The country recorded a trade deficit of USD 4.512 billion in March, only 0.1% wider year-on-year (YoY) as more expensive oil prices weigh on overall trade. Year-to-date, the Philippine’s total trade deficit stands at USD 12.805 billion, wider by 2.8% YoY.
Key points
- Philippine trade deficit widened in March as imports growth outpaced the growth in exports. Both exports and imports grew faster than Bloomberg consensus estimate.
- The surge in oil prices weighed heavily on the surge for both exports and imports, and the overall wider trade deficit in March.
- Exports growth accelerated to 20.4% YoY in March. Meanwhile, imports grew by 12.3% YoY. Both were led by imports and exports of electronic exports.
Metrobank's take
- Higher shipping costs, driven by elevated oil prices, are likely to continue weighing heavily on overall global trade activity. Moreover, higher peso spot rates are also expected to continue being factored into overall trade.
- Metrobank projects that weaker export demand amid a bleak global economic outlook and more expensive imports on higher peso spot rates would result in a wider trade deficit.

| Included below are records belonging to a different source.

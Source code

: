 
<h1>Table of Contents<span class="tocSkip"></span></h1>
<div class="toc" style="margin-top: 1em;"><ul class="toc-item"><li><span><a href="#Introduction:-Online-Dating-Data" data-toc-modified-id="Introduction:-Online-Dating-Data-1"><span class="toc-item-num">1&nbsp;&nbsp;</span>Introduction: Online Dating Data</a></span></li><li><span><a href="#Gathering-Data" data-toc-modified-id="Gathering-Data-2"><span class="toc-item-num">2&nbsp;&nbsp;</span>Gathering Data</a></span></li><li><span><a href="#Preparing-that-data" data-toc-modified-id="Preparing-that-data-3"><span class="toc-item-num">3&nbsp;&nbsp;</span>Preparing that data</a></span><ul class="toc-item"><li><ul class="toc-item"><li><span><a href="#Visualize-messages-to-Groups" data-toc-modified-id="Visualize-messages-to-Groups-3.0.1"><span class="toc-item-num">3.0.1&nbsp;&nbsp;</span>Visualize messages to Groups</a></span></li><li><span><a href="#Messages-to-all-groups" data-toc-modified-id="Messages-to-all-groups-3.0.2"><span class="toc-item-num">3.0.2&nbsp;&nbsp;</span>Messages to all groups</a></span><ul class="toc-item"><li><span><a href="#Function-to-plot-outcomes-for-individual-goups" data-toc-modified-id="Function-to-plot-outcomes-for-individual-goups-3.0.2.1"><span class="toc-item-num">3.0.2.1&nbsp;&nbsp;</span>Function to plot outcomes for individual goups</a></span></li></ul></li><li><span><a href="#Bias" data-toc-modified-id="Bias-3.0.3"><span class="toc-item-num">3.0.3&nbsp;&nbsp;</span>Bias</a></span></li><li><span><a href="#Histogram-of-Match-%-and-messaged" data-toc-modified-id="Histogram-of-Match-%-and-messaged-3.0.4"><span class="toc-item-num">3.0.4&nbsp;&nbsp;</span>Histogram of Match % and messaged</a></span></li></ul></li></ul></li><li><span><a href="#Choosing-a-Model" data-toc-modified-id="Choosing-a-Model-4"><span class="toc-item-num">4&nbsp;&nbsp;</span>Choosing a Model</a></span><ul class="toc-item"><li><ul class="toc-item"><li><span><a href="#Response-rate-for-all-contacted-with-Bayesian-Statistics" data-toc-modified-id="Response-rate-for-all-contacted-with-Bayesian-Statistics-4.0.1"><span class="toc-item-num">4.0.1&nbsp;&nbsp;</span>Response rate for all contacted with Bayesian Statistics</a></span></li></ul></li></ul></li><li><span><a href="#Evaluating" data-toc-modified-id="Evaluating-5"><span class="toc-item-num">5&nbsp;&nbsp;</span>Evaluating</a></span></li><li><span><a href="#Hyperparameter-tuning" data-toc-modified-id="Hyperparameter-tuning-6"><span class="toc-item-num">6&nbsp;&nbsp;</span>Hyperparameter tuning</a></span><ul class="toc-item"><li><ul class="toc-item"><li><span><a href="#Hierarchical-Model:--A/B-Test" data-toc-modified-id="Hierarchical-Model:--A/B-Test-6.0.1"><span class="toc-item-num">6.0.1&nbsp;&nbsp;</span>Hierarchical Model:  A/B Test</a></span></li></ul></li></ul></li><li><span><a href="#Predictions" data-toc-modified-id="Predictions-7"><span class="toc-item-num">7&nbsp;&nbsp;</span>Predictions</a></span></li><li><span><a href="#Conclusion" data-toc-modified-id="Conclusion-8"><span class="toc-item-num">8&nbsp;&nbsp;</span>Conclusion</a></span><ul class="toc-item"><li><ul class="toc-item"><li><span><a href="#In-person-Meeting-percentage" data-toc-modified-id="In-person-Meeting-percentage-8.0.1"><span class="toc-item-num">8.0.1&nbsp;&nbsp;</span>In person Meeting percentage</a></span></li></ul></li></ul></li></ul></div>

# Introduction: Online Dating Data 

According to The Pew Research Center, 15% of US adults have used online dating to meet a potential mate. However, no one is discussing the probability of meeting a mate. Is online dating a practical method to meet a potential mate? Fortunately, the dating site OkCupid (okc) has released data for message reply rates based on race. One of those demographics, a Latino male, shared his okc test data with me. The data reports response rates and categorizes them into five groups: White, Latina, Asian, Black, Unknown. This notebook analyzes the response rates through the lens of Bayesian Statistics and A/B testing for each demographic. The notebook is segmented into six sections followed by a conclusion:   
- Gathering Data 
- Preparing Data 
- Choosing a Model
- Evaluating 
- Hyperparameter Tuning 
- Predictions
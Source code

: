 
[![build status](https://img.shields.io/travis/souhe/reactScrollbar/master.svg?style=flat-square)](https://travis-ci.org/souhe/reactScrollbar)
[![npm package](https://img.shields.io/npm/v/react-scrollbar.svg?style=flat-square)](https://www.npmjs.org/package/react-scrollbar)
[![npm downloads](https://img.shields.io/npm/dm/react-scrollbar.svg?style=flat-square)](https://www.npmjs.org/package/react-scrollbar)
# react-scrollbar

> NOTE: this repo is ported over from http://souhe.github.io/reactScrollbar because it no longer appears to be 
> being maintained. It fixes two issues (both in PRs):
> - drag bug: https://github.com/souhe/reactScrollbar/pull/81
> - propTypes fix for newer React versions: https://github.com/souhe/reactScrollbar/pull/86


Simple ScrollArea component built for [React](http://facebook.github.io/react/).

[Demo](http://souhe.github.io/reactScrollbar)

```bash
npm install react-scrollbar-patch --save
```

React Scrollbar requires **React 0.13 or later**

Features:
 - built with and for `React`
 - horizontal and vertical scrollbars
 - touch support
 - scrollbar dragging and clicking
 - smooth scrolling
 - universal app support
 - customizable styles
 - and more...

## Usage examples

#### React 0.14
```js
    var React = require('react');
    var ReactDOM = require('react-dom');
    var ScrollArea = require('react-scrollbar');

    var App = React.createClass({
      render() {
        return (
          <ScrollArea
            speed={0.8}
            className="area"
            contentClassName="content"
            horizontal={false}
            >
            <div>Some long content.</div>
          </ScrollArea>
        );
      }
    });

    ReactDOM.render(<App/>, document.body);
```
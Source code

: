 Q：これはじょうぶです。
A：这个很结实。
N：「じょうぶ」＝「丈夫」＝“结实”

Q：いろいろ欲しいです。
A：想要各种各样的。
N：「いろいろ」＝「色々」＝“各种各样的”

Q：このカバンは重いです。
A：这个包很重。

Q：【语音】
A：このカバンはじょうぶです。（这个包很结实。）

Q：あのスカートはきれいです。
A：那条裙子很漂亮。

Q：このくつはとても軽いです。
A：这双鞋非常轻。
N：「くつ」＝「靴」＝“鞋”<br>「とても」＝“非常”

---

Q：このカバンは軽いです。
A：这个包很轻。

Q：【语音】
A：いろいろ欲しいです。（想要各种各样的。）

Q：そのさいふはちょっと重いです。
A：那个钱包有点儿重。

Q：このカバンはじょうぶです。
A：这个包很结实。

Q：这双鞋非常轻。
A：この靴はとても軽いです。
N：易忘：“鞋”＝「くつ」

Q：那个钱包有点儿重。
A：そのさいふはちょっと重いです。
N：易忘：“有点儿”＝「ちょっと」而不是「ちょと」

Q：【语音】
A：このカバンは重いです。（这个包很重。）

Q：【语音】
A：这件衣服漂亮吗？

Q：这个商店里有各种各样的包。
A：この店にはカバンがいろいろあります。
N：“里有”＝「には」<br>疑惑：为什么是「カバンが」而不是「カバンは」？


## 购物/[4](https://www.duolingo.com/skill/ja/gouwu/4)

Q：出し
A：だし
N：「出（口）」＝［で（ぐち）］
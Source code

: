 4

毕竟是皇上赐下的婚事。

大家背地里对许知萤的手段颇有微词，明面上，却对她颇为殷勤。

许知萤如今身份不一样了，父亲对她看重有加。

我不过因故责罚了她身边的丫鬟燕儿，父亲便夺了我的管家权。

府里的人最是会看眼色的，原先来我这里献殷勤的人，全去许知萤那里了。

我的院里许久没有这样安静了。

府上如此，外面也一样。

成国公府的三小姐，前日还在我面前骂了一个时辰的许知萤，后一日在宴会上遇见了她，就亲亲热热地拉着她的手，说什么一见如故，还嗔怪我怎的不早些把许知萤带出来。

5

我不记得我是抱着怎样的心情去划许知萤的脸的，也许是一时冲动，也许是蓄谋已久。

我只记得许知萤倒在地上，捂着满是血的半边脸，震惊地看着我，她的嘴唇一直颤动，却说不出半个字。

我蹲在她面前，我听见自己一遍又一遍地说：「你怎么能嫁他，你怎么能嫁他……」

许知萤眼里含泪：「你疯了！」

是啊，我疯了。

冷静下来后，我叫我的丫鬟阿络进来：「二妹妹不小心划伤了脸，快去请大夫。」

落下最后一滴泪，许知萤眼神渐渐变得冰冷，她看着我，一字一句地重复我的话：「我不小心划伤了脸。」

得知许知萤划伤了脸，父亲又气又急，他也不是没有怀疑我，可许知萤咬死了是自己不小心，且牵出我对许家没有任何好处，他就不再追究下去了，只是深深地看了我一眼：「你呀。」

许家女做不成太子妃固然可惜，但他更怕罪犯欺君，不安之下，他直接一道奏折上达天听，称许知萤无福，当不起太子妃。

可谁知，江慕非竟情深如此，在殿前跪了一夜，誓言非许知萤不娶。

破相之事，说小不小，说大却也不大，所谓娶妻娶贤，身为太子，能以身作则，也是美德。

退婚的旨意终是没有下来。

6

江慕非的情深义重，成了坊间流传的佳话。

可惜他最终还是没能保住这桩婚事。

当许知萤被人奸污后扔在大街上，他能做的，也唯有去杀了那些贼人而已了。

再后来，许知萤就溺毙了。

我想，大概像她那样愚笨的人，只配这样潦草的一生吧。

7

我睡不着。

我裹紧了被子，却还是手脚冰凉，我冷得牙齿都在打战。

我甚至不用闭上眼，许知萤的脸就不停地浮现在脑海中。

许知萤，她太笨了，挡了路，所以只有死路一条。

- Continue to stay defensive with an average duration within 2-5 years. Yields in the belly have risen by an average of 32 basis points (bps) week-on-week and we see relative value in 4-year bonds which are trading 30 bps above the 1- to 3-year bonds and remain flat versus 7-10 year bonds. However, also consider opportunities to scale into the 7-year area on market reluctance to go into longer tenors and as yields steadily approach highs last seen in 2024.
- For local equities, remain defensive amid persistent macro headwinds, while selectively accumulating fundamentally strong names—particularly in banking, utilities, and consumer sectors—on market pullbacks. Buy near support at 5,850 and take profits around 5,950-6,050.